Даже если исходить в рассмотрении взглядов А. Ф. Лосева только из их представленности в первом томе знаменитого второго «восьмикнижия» (1963-1994), то этого достаточно, чтобы ориентироваться на историческую и философскую составляющие античной культуры в качестве уже готовых результатов антиковедческих исследований (в том числе в отношении общества и государства) .
Например, отвечая на вопрос об отношении понятия «судьба» к рабовладельческой формации, А. Ф. Лосев сказал: «Рабовладельческий интеллект ограничивается материально-чувственными интуициями. Будучи ограничен как оформитель бессмысленных вещей, он вовсе не может претендовать на права абсолютного духа, который выше всякого разума и всякой судьбы». Лосева интересовала не полная всемирно-историческая схема, а только европейская линия развития, где вслед за мифологией появилась философия, а базисные социально-исторические условия того и другого четко ассоциировались с родовой ступенью развития и античным рабовладением.

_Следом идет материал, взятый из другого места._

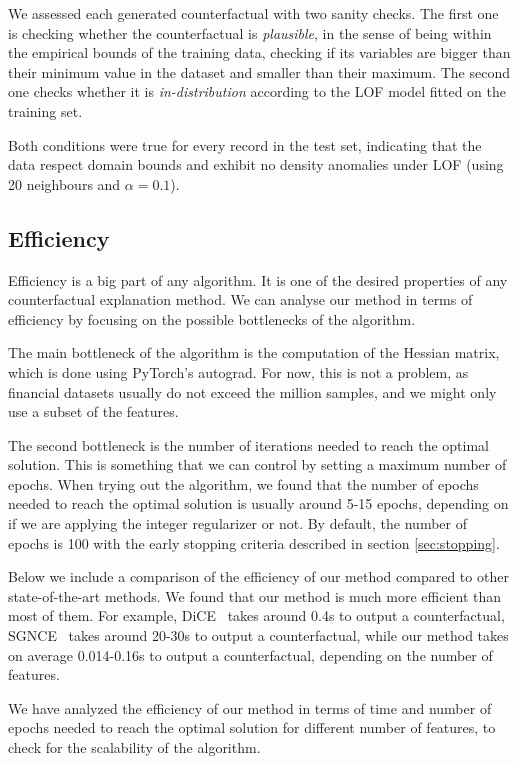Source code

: \documentclass[12pt]{extarticle}
\numberwithin{equation}{section}
\begin{document}
We assessed each generated counterfactual with two sanity checks. The first one is checking whether the counterfactual is \emph{plausible}, in the sense of being within the empirical bounds of the training data, checking if its variables are bigger than their minimum value in the dataset and smaller than their maximum. The second one checks whether it is \emph{in-distribution} according to the LOF model fitted on the training set.

Both conditions were true for every record in the test set, indicating that the data respect domain bounds and exhibit no density anomalies under LOF (using 20 neighbours and $\alpha = 0.1$).

\subsection{Efficiency}\label{sec:efficiency}
Efficiency is a big part of any algorithm. It is one of the desired properties of any counterfactual explanation method. We can analyse our method in terms of efficiency by focusing on the possible bottlenecks of the algorithm. 

The main bottleneck of the algorithm is the computation of the Hessian matrix, which is done using PyTorch's autograd. For now, this is not a problem, as financial datasets usually do not exceed the million samples, and we might only use a subset of the features. 

The second bottleneck is the number of iterations needed to reach the optimal solution. This is something that we can control by setting a maximum number of epochs. When trying out the algorithm, we found that the number of epochs needed to reach the optimal solution is usually around 5-15 epochs, depending on if we are applying the integer regularizer or not. By default, the number of epochs is 100 with the early stopping criteria described in section \ref{sec:stopping}.

Below we include a comparison of the efficiency of our method compared to other state-of-the-art methods. We found that our method is much more efficient than most of them. For example, DiCE~\cite{dice} takes around 0.4s to output a counterfactual, SGNCE~\cite{sgnce} takes around 20-30s to output a counterfactual, while our method takes on average 0.014-0.16s to output a counterfactual, depending on the number of features. 

We have analyzed the efficiency of our method in terms of time and number of epochs needed to reach the optimal solution for different number of features, to check for the scalability of the algorithm.
\end{document}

«Тип античной культуры, - утверждает А. Ф. Лосев, - есть предельная обобщенность природно-человеческой телесности с ее специфически жизненным назначением». При этом, согласно Лосеву, «в Античности никогда до конца не изживались элементы первобытно-общинной формации», поэтому в попытках истолкования ее сущности «родственные отношения целиком переносились на природу и мир», что и рождало мифологию (со всеми богами и демонами); другое дело - «вопрос о соотношении рабовладения как базы с рабовладельческими культурными надстройками». Именно «рабство принесло с собою строгую необходимость различать умственный и физический труд... Такое раздвоение тут же вызвало и мыслительную необходимость различать бездушную вещь и управляющего этой вещью человека». Если прямо поставить вопрос о философии и ее возникновении, то услышим в ответ, что «античная философия в VI веке до н. э. как раз и зарождается вместе с рабовладельческой формацией, но общинно-родовая формация целиком никогда не исчезала в античное время. Поэтому дофилософская основа античной философии, проявлявшая себя как общинно-родовая и рабовладельческая формации, должна быть учтена в первую очередь».

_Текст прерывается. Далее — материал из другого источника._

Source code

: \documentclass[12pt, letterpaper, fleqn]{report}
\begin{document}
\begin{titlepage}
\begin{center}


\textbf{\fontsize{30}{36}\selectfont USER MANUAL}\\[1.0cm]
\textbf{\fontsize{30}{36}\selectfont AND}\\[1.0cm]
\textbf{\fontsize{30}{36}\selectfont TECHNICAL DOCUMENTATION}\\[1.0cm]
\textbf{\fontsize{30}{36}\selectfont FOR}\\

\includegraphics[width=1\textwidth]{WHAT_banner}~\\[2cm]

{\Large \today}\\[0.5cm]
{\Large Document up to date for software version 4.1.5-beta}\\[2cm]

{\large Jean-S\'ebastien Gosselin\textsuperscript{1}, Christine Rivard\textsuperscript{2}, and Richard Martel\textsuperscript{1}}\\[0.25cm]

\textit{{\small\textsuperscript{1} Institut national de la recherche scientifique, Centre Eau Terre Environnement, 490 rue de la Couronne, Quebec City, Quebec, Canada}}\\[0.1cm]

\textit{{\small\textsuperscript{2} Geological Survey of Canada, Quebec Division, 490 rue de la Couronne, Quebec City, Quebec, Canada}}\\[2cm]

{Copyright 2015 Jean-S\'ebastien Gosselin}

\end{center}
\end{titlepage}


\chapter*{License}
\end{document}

Вместе с тем А. Ф. Лосев странным образом не замечал возникающего в этом случае противоречия: если во всемирном плане Античность следует за Востоком, то чисто «европейская», или античная, типологическая трактовка ставит перед рабовладением, полисом, рациональным мышлением и философией первобытнообщинную формацию, родовую организацию, «мифологические фантазии» и собственно мифологию.
А. Ф. Лосев в ответ сконструировал две Античности: «раннюю рабовладельческую формацию» крито-микенского периода и «рабовладельческую развитую формацию» классической эллинской эпохи. Главная идея А. Ф. Лосева заключалась в том, чтобы максимально снизить значение неожиданно ворвавшейся в греческую историю языковой крито-микенской вставки и увидеть в единстве мифологический (первобытнообщинный) и философско-эстетический (рабовладельческий) слои Античности.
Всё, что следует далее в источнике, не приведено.